La ley civil y eclesiástica acompañará al discurso moral. La integridad física y moral de la mujer es asegurada por el legislativo, y procurada por la Justicia y los agentes del orden, en términos semejantes a los del varón. La comparación con, por ejemplo, la violencia femenina contra los maridos –también existente- demuestra una protección de la esposa superior a la masculina, asociada al mayor desamparo esperado entre ellas. No obstante, no es deducible de esta aseveración una respuesta realmente eficaz contra la violencia hacia las casadas. La denuncia, normalmente por sevicias y acompañada de la solicitud de divorcio, debía recorrer un doble camino: civil, para el castigo del agresor y el arreglo de los asuntos materiales o monetarios; y eclesiástico para la obtención del permiso judicial de separación. La historiografía ha demostrado, igualmente, una doble respuesta, similar en ambas jurisdicciones: protección inmediata a la víctima y socorro de su integridad física, con separación incluida, primero; y reintegración de la unidad conyugal, pasado el tiempo y calmados los ánimos, esperando una enmienda del agresor no siempre real, después. El padecimiento de sevicias –malos tratos graves e injustificados- daba derecho a la esposa, en efecto, a la separación de vidas. Así lo estableció el derecho canónico católico y así quedó aceptado por el civil. Pero, como se ha indicado, el espíritu inicial de la norma quedó pronto coartado por una realidad social que buscaba, antes que la seguridad definitiva de las víctimas, la prevención contra abusos y la ruptura voluntaria o fraudulenta de los matrimonios.

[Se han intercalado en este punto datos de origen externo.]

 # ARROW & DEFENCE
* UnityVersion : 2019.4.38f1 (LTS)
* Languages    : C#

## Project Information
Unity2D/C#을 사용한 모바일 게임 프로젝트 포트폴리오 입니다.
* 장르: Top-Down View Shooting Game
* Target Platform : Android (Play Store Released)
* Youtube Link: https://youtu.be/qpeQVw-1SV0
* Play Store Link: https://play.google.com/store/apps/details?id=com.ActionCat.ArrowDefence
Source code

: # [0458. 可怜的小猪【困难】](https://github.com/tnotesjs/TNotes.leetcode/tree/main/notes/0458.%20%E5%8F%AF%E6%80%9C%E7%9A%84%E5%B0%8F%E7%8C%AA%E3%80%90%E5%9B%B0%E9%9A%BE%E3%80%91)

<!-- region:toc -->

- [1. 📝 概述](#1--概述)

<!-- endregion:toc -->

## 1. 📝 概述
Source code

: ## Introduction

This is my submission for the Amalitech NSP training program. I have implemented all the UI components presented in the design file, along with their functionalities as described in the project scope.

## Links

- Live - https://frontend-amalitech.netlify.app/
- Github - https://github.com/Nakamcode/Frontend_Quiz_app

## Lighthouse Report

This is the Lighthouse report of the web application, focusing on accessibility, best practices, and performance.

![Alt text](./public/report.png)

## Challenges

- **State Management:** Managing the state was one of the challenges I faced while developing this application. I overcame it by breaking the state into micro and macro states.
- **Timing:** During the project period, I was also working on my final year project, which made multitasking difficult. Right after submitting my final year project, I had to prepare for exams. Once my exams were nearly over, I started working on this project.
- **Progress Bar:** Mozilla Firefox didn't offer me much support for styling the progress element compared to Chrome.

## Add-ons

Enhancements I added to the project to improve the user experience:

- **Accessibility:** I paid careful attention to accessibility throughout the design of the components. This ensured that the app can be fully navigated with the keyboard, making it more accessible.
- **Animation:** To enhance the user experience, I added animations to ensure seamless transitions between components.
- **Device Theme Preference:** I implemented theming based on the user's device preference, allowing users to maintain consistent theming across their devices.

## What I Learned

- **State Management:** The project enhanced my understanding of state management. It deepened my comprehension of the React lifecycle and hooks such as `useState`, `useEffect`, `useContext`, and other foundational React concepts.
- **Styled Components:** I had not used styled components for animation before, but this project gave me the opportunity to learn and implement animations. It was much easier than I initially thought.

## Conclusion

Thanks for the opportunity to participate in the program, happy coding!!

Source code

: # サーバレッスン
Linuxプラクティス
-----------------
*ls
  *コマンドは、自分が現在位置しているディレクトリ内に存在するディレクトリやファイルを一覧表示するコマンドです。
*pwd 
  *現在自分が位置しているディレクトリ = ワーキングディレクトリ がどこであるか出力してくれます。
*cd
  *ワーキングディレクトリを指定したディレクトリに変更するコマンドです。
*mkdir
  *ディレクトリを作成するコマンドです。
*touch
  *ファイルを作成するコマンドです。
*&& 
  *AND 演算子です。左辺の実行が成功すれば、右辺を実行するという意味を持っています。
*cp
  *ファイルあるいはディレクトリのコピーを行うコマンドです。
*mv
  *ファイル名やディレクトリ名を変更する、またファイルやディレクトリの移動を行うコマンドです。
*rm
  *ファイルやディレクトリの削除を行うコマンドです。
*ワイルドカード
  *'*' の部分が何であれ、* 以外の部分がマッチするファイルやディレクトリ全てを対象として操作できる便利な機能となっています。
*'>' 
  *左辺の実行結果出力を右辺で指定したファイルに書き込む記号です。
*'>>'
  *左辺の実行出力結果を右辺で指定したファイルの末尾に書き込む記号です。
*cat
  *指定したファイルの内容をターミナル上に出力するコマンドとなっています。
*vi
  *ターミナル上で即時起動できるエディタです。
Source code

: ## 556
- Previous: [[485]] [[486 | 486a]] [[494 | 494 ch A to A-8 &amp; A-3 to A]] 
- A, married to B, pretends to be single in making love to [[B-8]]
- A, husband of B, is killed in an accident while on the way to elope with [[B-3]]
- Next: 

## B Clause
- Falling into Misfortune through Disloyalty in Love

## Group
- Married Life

El acercamiento a la reacción de los testigos de la violencia conyugal e, incluso, de los discursos de las propias denunciantes, no se aleja en demasía de lo expuesto. Son frecuentes las intervenciones, como pacificadores de las quimeras entre casados, de sacerdotes, familiares, conocidos o simples testigos fortuitos de los hechos. De palabra o de forma activa, es constatable la existencia de una respuesta común que, genéricamente, expresa la impresión social sobre la violencia marital: motivo de escándalo y escarnio hacia el agresor movido por un genio altivo y freno momentáneo de la violencia; pero renuncia posterior a inmiscuirse en asuntos que, definitivamente, se consideraban de ámbito privado. Solo entre los sacerdotes y los agentes de la justicia, por las obligaciones de su cargo, se averigua un intento de apaciguamiento más o menos sostenido en el tiempo, aunque no implique necesariamente una mejoría final de la situación.

La historiografía moderna ha concedido un espacio relevante al estudio de la violencia contra la mujer en las últimas décadas; y mantiene hoy en día, pese a los cambios temáticos de los últimos años, una presencia relevante. Esta aseveración es extensible al caso andaluz, español y, más allá de nuestras fronteras, al hispanoamericano y europeo. Los resultados perfilan la imagen de un problema similar en la mayoría de tales espacios, más allá de las lógicas diferencias de detalles entre unos y otros, o entre unos momentos y otros a lo largo de la edad Moderna.